- Exercise
Exactly as written, output each record given below.

Plain-text document sources:
▼

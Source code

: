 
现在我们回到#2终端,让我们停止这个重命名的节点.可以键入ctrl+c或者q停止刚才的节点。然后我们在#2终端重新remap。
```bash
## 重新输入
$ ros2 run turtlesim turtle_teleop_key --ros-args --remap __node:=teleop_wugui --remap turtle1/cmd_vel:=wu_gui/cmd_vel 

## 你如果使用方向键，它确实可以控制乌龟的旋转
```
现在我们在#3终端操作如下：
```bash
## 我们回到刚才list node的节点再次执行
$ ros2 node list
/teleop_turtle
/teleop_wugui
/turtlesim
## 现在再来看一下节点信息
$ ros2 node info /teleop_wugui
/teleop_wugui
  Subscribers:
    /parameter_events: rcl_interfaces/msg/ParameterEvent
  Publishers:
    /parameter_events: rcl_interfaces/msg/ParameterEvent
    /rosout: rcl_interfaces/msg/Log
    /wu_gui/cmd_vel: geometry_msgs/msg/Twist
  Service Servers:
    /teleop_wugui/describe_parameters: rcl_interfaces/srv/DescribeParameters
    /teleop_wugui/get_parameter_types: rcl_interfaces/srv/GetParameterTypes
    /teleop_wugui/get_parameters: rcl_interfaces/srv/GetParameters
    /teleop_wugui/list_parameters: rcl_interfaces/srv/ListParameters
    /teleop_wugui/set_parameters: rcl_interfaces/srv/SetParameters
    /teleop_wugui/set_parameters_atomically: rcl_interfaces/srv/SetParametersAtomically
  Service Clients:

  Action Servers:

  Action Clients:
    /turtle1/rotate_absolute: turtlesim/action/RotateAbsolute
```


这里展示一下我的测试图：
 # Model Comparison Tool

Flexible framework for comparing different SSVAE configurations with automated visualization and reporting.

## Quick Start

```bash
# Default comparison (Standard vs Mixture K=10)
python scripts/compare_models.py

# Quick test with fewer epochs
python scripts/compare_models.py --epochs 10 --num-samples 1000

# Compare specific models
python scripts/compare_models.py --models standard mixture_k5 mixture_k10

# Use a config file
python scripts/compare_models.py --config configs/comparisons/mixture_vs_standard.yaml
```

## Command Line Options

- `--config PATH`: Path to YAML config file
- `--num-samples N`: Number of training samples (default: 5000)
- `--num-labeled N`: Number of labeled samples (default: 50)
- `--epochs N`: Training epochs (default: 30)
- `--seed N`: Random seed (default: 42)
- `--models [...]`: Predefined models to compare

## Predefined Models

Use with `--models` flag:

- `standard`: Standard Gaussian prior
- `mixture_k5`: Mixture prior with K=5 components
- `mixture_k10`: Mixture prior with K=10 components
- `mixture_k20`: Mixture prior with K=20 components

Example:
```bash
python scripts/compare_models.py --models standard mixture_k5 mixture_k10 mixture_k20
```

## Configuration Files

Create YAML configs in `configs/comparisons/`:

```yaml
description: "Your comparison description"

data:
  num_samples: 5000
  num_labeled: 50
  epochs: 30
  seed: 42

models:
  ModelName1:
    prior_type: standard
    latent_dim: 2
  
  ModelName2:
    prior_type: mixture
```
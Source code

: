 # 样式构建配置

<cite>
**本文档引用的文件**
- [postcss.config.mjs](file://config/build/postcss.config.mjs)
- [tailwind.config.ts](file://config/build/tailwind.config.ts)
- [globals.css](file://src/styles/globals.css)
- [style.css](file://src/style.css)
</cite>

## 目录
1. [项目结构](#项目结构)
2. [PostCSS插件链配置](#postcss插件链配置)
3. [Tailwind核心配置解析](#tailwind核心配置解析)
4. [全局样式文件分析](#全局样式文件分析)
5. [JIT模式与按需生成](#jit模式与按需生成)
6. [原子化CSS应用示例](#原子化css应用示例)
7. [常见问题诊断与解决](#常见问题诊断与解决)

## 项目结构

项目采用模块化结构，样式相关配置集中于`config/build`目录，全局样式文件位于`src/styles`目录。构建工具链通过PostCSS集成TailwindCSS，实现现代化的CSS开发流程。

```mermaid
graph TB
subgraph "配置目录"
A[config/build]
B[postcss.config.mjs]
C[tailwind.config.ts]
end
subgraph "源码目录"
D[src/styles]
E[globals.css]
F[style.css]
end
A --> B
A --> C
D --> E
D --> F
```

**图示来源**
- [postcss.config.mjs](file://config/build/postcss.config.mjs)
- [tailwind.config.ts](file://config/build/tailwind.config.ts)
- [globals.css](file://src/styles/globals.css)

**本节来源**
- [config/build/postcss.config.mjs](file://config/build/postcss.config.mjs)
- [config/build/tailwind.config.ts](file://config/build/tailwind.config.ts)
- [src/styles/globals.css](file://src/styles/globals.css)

▲

- Task result
Source code

: 
现在我们回到#2终端,让我们停止这个重命名的节点.可以键入ctrl+c或者q停止刚才的节点。然后我们在#2终端重新remap。
```bash
## 重新输入
$ ros2 run turtlesim turtle_teleop_key --ros-args --remap __node:=teleop_wugui --remap turtle1/cmd_vel:=wu_gui/cmd_vel 

## 你如果使用方向键，它确实可以控制乌龟的旋转
```
现在我们在#3终端操作如下：
```bash
## 我们回到刚才list node的节点再次执行
$ ros2 node list
/teleop_turtle
/teleop_wugui
/turtlesim
## 现在再来看一下节点信息
$ ros2 node info /teleop_wugui
/teleop_wugui
  Subscribers:
    /parameter_events: rcl_interfaces/msg/ParameterEvent
  Publishers:
    /parameter_events: rcl_interfaces/msg/ParameterEvent
    /rosout: rcl_interfaces/msg/Log
    /wu_gui/cmd_vel: geometry_msgs/msg/Twist
  Service Servers:
    /teleop_wugui/describe_parameters: rcl_interfaces/srv/DescribeParameters
    /teleop_wugui/get_parameter_types: rcl_interfaces/srv/GetParameterTypes
    /teleop_wugui/get_parameters: rcl_interfaces/srv/GetParameters
    /teleop_wugui/list_parameters: rcl_interfaces/srv/ListParameters
    /teleop_wugui/set_parameters: rcl_interfaces/srv/SetParameters
    /teleop_wugui/set_parameters_atomically: rcl_interfaces/srv/SetParametersAtomically
  Service Clients:

  Action Servers:

  Action Clients:
    /turtle1/rotate_absolute: turtlesim/action/RotateAbsolute
```


这里展示一下我的测试图：
 # Model Comparison Tool

Flexible framework for comparing different SSVAE configurations with automated visualization and reporting.

## Quick Start

```bash
# Default comparison (Standard vs Mixture K=10)
python scripts/compare_models.py

# Quick test with fewer epochs
python scripts/compare_models.py --epochs 10 --num-samples 1000

# Compare specific models
python scripts/compare_models.py --models standard mixture_k5 mixture_k10

# Use a config file
python scripts/compare_models.py --config configs/comparisons/mixture_vs_standard.yaml
```

## Command Line Options

- `--config PATH`: Path to YAML config file
- `--num-samples N`: Number of training samples (default: 5000)
- `--num-labeled N`: Number of labeled samples (default: 50)
- `--epochs N`: Training epochs (default: 30)
- `--seed N`: Random seed (default: 42)
- `--models [...]`: Predefined models to compare

## Predefined Models

Use with `--models` flag:

- `standard`: Standard Gaussian prior
- `mixture_k5`: Mixture prior with K=5 components
- `mixture_k10`: Mixture prior with K=10 components
- `mixture_k20`: Mixture prior with K=20 components

Example:
```bash
python scripts/compare_models.py --models standard mixture_k5 mixture_k10 mixture_k20
```

## Configuration Files

Create YAML configs in `configs/comparisons/`:

```yaml
description: "Your comparison description"

data:
  num_samples: 5000
  num_labeled: 50
  epochs: 30
  seed: 42

models:
  ModelName1:
    prior_type: standard
    latent_dim: 2
  
  ModelName2:
    prior_type: mixture
```
Source code

: # 样式构建配置

<cite>
**本文档引用的文件**
- [postcss.config.mjs](file://config/build/postcss.config.mjs)
- [tailwind.config.ts](file://config/build/tailwind.config.ts)
- [globals.css](file://src/styles/globals.css)
- [style.css](file://src/style.css)
</cite>

## 目录
1. [项目结构](#项目结构)
2. [PostCSS插件链配置](#postcss插件链配置)
3. [Tailwind核心配置解析](#tailwind核心配置解析)
4. [全局样式文件分析](#全局样式文件分析)
5. [JIT模式与按需生成](#jit模式与按需生成)
6. [原子化CSS应用示例](#原子化css应用示例)
7. [常见问题诊断与解决](#常见问题诊断与解决)

## 项目结构

项目采用模块化结构，样式相关配置集中于`config/build`目录，全局样式文件位于`src/styles`目录。构建工具链通过PostCSS集成TailwindCSS，实现现代化的CSS开发流程。

```mermaid
graph TB
subgraph "配置目录"
A[config/build]
B[postcss.config.mjs]
C[tailwind.config.ts]
end
subgraph "源码目录"
D[src/styles]
E[globals.css]
F[style.css]
end
A --> B
A --> C
D --> E
D --> F
```

**图示来源**
- [postcss.config.mjs](file://config/build/postcss.config.mjs)
- [tailwind.config.ts](file://config/build/tailwind.config.ts)
- [globals.css](file://src/styles/globals.css)

**本节来源**
- [config/build/postcss.config.mjs](file://config/build/postcss.config.mjs)
- [config/build/tailwind.config.ts](file://config/build/tailwind.config.ts)
- [src/styles/globals.css](file://src/styles/globals.css)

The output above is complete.